Werner Herzog dans ce premier film (un court métrage de 9 minutes) nous entraîne dans une somme douteuse de confrontations imaginaires entre le culturisme et les malheurs du réel : l'occasion d’alterner séquences d’entraînements (rigoureux, calibrés, maitrisés) et séquences de drames chaotiques piochées à travers le monde (âmes sensibles s'abstenir).
L'alternance des plans, au service de la suggestion, joue notamment sur les multiples échelles. Un gros plan sur le muscle, un plan moyen sur le corps entier ; entre un biceps que l'on contracte et un homme en séance d'abdominaux, la pliure semble la même. Tous les muscles du dos dépassent quand ils font des tractions, ça s'emboite et ça s'articule explicitement, jusque dans les plus « petits » détails. L’homme devient la somme sublimée de ses muscles. Il contracte à fond devant le jury, jusque dans le sourire. Sa petite tête est rigolote sur son corps énorme tout badigeonné pour briller.

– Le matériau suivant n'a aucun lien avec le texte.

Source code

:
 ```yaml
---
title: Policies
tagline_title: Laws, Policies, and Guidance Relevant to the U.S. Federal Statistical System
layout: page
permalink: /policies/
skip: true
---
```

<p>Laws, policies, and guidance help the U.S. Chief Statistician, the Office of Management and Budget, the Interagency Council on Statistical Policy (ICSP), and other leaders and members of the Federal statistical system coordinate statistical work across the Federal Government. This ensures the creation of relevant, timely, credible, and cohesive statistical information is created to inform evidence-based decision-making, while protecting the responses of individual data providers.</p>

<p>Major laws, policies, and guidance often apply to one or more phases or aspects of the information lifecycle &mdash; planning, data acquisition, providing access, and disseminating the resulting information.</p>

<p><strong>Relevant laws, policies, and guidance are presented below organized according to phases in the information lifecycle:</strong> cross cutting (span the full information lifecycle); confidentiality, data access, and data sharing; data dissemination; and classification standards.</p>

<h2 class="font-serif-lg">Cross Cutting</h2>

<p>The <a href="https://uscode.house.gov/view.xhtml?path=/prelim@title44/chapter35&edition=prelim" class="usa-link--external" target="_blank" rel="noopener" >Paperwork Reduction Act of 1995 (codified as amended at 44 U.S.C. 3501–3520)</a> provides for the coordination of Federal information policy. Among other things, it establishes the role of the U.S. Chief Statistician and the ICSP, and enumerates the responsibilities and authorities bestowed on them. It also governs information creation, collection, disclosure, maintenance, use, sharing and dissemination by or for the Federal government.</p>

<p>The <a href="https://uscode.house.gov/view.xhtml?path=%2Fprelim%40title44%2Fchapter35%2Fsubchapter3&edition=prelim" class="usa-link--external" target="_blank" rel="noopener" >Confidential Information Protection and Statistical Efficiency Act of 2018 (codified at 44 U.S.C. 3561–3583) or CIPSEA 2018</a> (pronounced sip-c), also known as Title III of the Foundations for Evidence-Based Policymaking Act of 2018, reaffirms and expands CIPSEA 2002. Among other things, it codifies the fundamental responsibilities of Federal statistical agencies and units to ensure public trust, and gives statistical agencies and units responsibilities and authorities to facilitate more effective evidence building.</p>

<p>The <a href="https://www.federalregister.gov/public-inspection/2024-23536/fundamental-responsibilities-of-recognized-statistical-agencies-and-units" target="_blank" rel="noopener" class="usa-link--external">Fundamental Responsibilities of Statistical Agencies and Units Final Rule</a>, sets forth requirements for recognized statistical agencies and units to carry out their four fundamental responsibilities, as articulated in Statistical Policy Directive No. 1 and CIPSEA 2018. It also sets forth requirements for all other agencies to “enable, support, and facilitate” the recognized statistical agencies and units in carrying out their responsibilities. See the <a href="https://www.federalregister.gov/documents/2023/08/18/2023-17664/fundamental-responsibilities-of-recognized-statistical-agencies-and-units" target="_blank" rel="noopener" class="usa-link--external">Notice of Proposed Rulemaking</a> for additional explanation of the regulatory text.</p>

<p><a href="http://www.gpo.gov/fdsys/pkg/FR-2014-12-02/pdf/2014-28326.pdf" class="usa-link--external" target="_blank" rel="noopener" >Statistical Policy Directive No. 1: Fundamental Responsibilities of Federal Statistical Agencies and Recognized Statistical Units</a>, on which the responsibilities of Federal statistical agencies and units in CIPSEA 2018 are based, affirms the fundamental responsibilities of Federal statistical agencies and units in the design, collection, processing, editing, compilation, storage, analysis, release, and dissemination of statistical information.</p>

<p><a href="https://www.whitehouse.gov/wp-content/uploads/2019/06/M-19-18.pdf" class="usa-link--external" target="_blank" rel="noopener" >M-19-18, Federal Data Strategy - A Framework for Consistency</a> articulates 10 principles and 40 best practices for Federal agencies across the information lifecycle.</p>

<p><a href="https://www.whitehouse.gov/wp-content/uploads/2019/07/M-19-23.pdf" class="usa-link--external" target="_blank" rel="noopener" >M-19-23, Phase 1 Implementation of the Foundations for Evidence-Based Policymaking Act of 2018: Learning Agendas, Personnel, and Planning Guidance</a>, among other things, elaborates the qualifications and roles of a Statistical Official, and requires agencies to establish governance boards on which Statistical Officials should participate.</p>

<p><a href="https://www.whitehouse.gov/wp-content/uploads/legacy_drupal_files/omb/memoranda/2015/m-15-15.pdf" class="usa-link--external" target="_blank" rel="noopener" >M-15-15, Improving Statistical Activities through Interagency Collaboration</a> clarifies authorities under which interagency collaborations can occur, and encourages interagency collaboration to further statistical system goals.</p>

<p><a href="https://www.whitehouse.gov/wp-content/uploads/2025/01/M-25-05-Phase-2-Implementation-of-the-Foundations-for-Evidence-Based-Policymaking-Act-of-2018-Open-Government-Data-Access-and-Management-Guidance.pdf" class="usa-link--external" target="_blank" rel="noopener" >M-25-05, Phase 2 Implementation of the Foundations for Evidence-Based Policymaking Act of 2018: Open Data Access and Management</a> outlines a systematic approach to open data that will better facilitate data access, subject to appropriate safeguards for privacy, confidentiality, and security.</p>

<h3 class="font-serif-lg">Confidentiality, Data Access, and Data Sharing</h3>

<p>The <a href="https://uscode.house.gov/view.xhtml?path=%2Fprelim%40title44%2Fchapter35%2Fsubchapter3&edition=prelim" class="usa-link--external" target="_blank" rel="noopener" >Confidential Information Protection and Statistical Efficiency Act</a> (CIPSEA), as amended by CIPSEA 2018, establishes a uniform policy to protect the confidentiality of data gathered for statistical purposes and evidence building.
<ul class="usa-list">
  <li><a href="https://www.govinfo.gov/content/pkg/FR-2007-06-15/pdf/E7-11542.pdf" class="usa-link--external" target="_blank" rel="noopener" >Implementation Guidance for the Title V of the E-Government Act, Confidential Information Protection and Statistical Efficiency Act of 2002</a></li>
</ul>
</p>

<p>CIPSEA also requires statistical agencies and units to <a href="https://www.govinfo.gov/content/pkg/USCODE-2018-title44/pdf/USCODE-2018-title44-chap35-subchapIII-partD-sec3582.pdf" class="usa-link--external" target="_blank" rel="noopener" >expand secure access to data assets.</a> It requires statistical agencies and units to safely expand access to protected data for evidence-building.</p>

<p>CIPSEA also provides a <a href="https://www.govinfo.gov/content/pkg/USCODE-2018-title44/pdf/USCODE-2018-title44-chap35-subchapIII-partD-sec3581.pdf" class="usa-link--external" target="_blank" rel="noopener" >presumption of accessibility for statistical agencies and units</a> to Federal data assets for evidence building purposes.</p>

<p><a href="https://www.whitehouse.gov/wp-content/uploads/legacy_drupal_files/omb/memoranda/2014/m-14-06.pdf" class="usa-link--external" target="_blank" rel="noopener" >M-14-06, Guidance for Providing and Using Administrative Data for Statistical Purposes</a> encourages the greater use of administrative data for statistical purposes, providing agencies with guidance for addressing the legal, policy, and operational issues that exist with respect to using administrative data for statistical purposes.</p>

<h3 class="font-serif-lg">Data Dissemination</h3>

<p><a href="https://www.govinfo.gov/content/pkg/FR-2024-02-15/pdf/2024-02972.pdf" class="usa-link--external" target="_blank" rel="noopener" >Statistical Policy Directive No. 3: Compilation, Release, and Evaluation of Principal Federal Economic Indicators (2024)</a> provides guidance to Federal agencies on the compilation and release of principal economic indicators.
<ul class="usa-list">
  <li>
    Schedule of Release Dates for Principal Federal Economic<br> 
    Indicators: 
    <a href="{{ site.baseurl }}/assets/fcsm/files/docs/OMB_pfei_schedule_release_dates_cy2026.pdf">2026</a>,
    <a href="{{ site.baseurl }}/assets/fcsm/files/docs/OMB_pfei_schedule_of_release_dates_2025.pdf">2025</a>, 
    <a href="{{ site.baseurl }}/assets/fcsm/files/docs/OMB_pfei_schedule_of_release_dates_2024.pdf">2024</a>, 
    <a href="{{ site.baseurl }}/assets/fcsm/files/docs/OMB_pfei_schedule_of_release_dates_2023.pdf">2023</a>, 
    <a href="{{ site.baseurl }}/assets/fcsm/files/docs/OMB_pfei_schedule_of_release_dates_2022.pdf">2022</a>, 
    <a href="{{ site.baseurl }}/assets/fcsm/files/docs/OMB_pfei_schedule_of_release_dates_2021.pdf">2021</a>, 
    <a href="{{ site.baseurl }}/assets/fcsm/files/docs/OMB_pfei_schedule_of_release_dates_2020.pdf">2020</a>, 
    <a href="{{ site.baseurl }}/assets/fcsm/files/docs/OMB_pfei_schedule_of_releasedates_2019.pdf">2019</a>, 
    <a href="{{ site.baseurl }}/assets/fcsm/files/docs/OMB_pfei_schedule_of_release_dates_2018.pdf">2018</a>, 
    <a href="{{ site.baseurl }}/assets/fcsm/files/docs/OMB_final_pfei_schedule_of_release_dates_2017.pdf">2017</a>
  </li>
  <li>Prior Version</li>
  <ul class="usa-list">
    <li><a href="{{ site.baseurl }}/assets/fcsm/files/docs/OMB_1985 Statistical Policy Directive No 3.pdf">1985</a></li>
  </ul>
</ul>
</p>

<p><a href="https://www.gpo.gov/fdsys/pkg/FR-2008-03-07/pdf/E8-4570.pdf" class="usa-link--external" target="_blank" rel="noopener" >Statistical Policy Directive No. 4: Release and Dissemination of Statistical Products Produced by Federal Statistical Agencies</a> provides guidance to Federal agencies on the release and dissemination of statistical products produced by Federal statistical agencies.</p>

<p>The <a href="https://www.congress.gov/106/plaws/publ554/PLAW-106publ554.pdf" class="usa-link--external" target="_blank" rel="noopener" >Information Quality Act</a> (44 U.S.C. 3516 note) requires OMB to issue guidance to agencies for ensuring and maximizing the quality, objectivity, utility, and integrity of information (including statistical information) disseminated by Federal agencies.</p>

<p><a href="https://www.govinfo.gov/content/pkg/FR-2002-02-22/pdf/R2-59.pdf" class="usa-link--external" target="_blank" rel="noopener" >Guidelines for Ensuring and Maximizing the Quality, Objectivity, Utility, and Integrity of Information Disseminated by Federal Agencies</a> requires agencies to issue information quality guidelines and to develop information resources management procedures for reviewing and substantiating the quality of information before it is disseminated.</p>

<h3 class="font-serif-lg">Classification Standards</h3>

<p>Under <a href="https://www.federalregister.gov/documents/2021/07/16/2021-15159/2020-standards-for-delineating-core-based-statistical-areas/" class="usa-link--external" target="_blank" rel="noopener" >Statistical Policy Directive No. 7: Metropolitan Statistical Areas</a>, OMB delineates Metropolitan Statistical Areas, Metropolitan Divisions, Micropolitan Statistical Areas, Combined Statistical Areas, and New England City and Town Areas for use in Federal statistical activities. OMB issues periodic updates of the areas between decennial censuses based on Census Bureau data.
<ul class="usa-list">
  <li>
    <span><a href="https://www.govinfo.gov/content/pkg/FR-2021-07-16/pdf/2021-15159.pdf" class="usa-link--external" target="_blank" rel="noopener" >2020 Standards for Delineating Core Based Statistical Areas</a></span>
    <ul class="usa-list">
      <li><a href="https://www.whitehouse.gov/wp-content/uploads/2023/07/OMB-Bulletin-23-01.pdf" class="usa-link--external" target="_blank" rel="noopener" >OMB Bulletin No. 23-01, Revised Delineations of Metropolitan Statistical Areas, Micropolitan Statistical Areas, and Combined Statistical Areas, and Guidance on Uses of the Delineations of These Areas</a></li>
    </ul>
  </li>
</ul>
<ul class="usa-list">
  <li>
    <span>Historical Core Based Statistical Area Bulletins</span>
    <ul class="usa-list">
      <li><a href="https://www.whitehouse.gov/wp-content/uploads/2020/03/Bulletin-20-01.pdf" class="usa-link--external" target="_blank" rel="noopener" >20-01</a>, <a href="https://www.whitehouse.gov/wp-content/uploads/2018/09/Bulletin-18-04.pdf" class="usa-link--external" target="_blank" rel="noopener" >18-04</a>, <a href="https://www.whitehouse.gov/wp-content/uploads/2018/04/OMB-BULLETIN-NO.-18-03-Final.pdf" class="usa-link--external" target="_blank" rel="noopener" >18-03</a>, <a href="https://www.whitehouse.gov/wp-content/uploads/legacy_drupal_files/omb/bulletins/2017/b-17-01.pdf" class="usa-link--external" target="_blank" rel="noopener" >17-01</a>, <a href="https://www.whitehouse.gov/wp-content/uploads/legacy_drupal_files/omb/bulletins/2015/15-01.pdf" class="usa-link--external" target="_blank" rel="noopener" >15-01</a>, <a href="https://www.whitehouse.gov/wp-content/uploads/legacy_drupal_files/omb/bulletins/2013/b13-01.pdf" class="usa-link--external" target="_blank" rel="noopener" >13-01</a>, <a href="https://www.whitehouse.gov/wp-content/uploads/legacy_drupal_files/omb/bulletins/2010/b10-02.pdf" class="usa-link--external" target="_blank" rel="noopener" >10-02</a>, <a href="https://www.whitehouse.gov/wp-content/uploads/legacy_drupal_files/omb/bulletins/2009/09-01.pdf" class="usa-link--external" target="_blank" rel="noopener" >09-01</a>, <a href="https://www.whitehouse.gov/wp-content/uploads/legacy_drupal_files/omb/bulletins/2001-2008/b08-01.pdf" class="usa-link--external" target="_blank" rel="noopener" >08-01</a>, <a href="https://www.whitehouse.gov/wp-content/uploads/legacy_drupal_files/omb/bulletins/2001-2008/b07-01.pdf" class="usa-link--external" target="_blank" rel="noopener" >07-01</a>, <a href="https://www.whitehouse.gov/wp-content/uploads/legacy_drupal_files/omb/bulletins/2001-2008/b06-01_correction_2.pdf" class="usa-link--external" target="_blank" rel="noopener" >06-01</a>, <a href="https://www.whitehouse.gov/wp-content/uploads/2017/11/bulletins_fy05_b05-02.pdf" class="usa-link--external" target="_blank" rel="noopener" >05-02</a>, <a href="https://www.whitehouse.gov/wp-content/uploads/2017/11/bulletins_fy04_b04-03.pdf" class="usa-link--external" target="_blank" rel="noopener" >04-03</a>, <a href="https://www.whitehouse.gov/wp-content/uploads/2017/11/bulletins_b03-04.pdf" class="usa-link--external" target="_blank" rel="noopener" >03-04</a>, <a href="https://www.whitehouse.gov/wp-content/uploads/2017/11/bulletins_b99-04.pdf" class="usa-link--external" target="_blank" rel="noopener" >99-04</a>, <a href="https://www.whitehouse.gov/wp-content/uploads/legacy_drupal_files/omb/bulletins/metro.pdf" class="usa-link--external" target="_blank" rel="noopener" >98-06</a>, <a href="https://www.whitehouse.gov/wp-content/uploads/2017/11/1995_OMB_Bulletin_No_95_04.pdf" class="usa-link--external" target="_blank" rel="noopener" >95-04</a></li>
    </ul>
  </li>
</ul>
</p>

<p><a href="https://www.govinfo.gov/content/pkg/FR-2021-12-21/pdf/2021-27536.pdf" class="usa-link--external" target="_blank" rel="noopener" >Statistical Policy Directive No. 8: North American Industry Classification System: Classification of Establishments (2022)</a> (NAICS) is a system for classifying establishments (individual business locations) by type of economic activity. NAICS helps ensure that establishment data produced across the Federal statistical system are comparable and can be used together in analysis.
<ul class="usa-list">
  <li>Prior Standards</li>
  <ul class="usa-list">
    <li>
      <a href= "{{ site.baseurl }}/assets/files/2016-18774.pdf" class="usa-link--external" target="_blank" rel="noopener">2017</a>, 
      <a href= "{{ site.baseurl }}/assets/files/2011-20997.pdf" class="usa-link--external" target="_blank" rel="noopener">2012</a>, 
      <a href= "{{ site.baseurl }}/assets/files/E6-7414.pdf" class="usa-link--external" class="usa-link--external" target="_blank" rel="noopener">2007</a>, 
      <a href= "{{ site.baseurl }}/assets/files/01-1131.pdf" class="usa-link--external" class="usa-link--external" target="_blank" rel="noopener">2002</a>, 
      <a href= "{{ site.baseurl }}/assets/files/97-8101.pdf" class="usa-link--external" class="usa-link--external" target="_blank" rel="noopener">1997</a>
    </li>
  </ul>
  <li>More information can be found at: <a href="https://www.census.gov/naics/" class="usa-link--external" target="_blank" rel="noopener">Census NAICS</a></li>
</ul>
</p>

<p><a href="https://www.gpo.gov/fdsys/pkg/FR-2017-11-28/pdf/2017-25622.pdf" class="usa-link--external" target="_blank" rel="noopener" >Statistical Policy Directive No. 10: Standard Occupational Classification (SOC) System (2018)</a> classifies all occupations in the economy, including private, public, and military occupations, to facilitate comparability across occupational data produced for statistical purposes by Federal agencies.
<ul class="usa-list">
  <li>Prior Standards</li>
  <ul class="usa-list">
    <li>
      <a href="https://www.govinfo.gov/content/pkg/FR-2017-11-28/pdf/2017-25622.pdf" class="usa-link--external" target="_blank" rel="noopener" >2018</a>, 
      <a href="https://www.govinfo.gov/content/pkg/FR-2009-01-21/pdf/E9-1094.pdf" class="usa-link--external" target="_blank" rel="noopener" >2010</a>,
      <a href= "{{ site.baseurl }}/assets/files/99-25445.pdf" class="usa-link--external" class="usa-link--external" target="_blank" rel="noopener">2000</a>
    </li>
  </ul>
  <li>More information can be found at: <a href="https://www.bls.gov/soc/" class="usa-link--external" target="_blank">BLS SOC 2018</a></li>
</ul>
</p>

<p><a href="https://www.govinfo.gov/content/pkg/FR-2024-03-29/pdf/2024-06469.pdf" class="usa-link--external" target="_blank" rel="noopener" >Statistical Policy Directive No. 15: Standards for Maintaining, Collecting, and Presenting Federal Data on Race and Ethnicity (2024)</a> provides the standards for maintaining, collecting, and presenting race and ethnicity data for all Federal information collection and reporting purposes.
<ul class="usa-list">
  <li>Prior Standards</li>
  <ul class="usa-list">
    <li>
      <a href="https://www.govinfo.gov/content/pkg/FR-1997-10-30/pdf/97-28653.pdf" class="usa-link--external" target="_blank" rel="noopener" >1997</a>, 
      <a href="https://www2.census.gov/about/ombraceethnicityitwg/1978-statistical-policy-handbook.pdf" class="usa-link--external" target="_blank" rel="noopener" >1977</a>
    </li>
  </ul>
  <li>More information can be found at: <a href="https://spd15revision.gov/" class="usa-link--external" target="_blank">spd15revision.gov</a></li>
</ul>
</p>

Le fond sonore vaut bien la musique psychédélique de Popol Vuh. Sous un petit air jazzy de salon, on entend la fonte ; celle que l'on pose et que l'on soulève, et que l'on soulève et que l'on pose encore ; ce bruit de métal plein qui sonne creux, mais qui sonne aussi l'effort rituel, le dépassement, la transe. C'est réconfortant comme du linge chaud qui sort de la machine.
Mais voilà, comme souvent chez Herzog, à force de fouiller le linge, vous tombez sur un truc sec et mort : c'est Minouche votre chat, que vous aviez oublié dans la machine.
Werner Herzog insère des scènes de divers trucs plus ou moins graves de l'époque moderne, introduites chaque fois d'une question en carton qui s'affiche en blanc, et qui fait référence aux travaux d'Hercule : ça va des bouchons sur la route (saura-t-il tuer l'hydre de Lerne ?) à la pollution industrielle (saura-t-il nettoyer les écuries d'Augias ?), en passant par un grave accident de voiture de course qui percute le public (saura-t-il capturer les cavales de Diomède ?).
Une accumulation d'images, parfois extrêmement violentes. Les bouchons et la mort au même niveau, déroutant.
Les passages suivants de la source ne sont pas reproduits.